㉚ 最低で最低な脚本家/赤いウサギ…!?


 ユーリがパチンと指を鳴らした。

 その瞬間、足元の地面からドロドロした、絵の具を混ぜたみたいな変な煙が噴き出してきた。

 ガギギ、 バギバギ──と、目の前で、信じられない速さで「何か」が組み立てられていく。

 それは、すっごく豪華で、でも見てるだけで頭が痛くなるような、ギラギラしたサーカスのステージ。

 おれと水月ねーちゃんを閉じ込めるみたいに、高い壁がどんどん伸びて、空まで真っ赤な幕で覆われちゃった。


 おれは思わず構えた…いや、、構えようとした。だけど身体の芯が、何かに「縛られる」ような感覚に襲われた。

 これは……ただの立体化じゃない!!

 言葉を発したいのに、喉が熱くなって、言葉がうまく出ない…。



「終わりは『完成』された……。
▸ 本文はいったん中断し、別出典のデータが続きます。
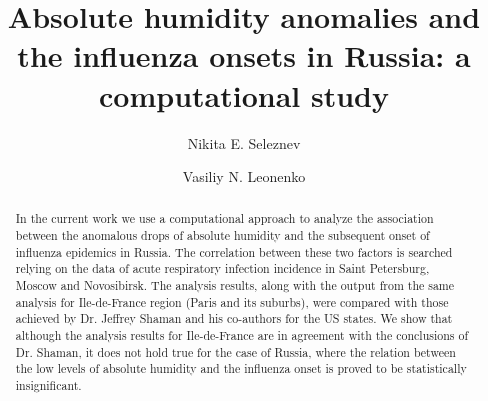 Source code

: \documentclass[3p,times,procedia]{elsarticle}
\begin{document}
\begin{frontmatter}



%

\title{Absolute humidity anomalies and the influenza onsets in Russia: a computational study}



\author[a]{Nikita E. Seleznev}
\author[a]{Vasiliy N. Leonenko}

\address[a]{ITMO University, 49 Kronverksky Pr.
  Saint-Petersburg, 197101, Russia }

\begin{abstract}
In the current work we use a computational approach to analyze the association between the anomalous drops of absolute humidity and the subsequent onset of influenza epidemics in Russia. The correlation between these two factors is searched relying on the data of acute respiratory infection incidence in Saint Petersburg, Moscow and Novosibirsk. The analysis results, along with the output from the same analysis for Ile-de-France region (Paris and its suburbs), were compared with those achieved by Dr. Jeffrey Shaman and his co-authors for the US states. We show that although the analysis results for Ile-de-France are in agreement with the conclusions of Dr. Shaman, it does not hold true for the case of Russia, where the relation between the low levels of absolute humidity and the influenza onset is proved to be statistically insignificant.
\end{abstract}


\end{frontmatter}
\end{document}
ようこそ、オレの最高のステージへ!

────ステレオ能力……『劇的な作劇の劇場(カーバンクルパレス)』!!」



 ステージの真ん中で、ユーリの姿が変わっていく。

 人間の皮がベリベリ剥がれて、中から出てきたのは……真っ赤な毛並みの、ウサギみたいな耳が生えたヘンな生き物。手には辞書のような書物を持っている。
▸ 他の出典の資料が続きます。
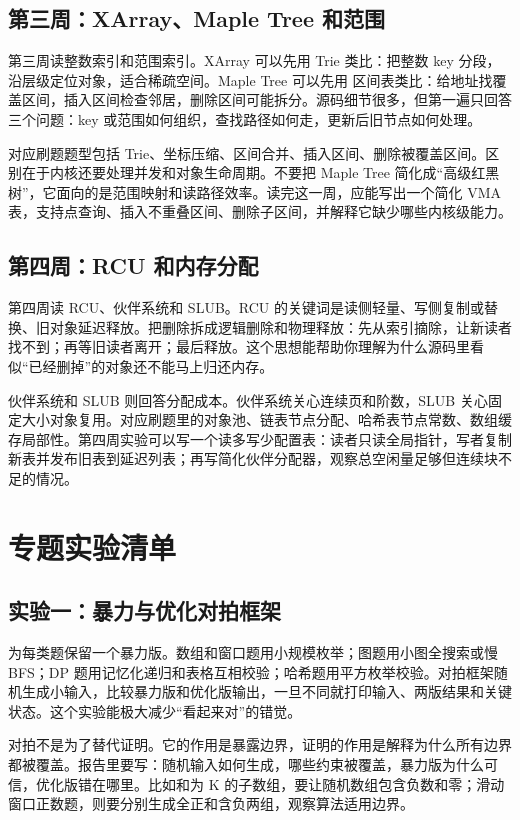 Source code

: \subsection{第三周：XArray、Maple Tree 和范围}

第三周读整数索引和范围索引。XArray 可以先用 Trie 类比：把整数 key 分段，沿层级定位对象，适合稀疏空间。Maple Tree 可以先用  区间表类比：给地址找覆盖区间，插入区间检查邻居，删除区间可能拆分。源码细节很多，但第一遍只回答三个问题：key 或范围如何组织，查找路径如何走，更新后旧节点如何处理。

对应刷题题型包括 Trie、坐标压缩、区间合并、插入区间、删除被覆盖区间。区别在于内核还要处理并发和对象生命周期。不要把 Maple Tree 简化成“高级红黑树”，它面向的是范围映射和读路径效率。读完这一周，应能写出一个简化 VMA 表，支持点查询、插入不重叠区间、删除子区间，并解释它缺少哪些内核级能力。

\subsection{第四周：RCU 和内存分配}

第四周读 RCU、伙伴系统和 SLUB。RCU 的关键词是读侧轻量、写侧复制或替换、旧对象延迟释放。把删除拆成逻辑删除和物理释放：先从索引摘除，让新读者找不到；再等旧读者离开；最后释放。这个思想能帮助你理解为什么源码里看似“已经删掉”的对象还不能马上归还内存。

伙伴系统和 SLUB 则回答分配成本。伙伴系统关心连续页和阶数，SLUB 关心固定大小对象复用。对应刷题里的对象池、链表节点分配、哈希表节点常数、数组缓存局部性。第四周实验可以写一个读多写少配置表：读者只读全局指针，写者复制新表并发布旧表到延迟列表；再写简化伙伴分配器，观察总空闲量足够但连续块不足的情况。

\section{专题实验清单}

\subsection{实验一：暴力与优化对拍框架}

为每类题保留一个暴力版。数组和窗口题用小规模枚举；图题用小图全搜索或慢 BFS；DP 题用记忆化递归和表格互相校验；哈希题用平方枚举校验。对拍框架随机生成小输入，比较暴力版和优化版输出，一旦不同就打印输入、两版结果和关键状态。这个实验能极大减少“看起来对”的错觉。

对拍不是为了替代证明。它的作用是暴露边界，证明的作用是解释为什么所有边界都被覆盖。报告里要写：随机输入如何生成，哪些约束被覆盖，暴力版为什么可信，优化版错在哪里。比如和为 K 的子数组，要让随机数组包含负数和零；滑动窗口正数题，则要分别生成全正和含负两组，观察算法适用边界。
 子どもみたいに小さいのに、口には鋭い八重歯が生えてて、おまけに額には、血が固まったみたいな真っ赤な石が埋まってる。

 周りのライトが、その額の石でギラギラと乱反射している。眩しすぎて、頭の中がぐちゃぐちゃになる。


「この劇場の中では、オレこそが唯一無二の脚本家。そしてキミたちは……オレの描くシナリオを彩る、最高に輝かしい『キャスト』なんだよ!!」


「なんか…色々と訳わかんないことになってきたぞ…」


「あのウサギが…あの子の()()…」


 脚本……キャスト……? 何それ、意味わかんない。

 でも、その時──おれの足が、おれの意志とは関係なく、勝手に一歩前に出た。


「───えっ!? カラダが……勝手に……!?」


 『我が身可愛さビューティフルターゲット』が守ろうとしてくれてる。でも、筋肉が……骨が、おれの言うことを聞いてくれない。まるで見えない糸で、操り人形みたいに引っ張られてるみたいだ…。


「さあ、第一幕の始まりだ!! 」


 赤いウサギが叫ぶ、持っていた本がパラパラと自動でめくられていく。

 おれの右手は勝手に剣をギュッと握りしめた。

 ナニかが始まったらしい…。

 …これは『我が身可愛さビューティフルターゲット』の力じゃない。あいつの能力による力。

 「自動防御」を押し退けれるほどの…強制力。

 今までいっぱいカラダを操作されてきたけど、コレほどの不快感はない…! 『我が身可愛さ(あのコ)』はこんなに痛いくらい乱暴におれのカラダを動かしたりしない…!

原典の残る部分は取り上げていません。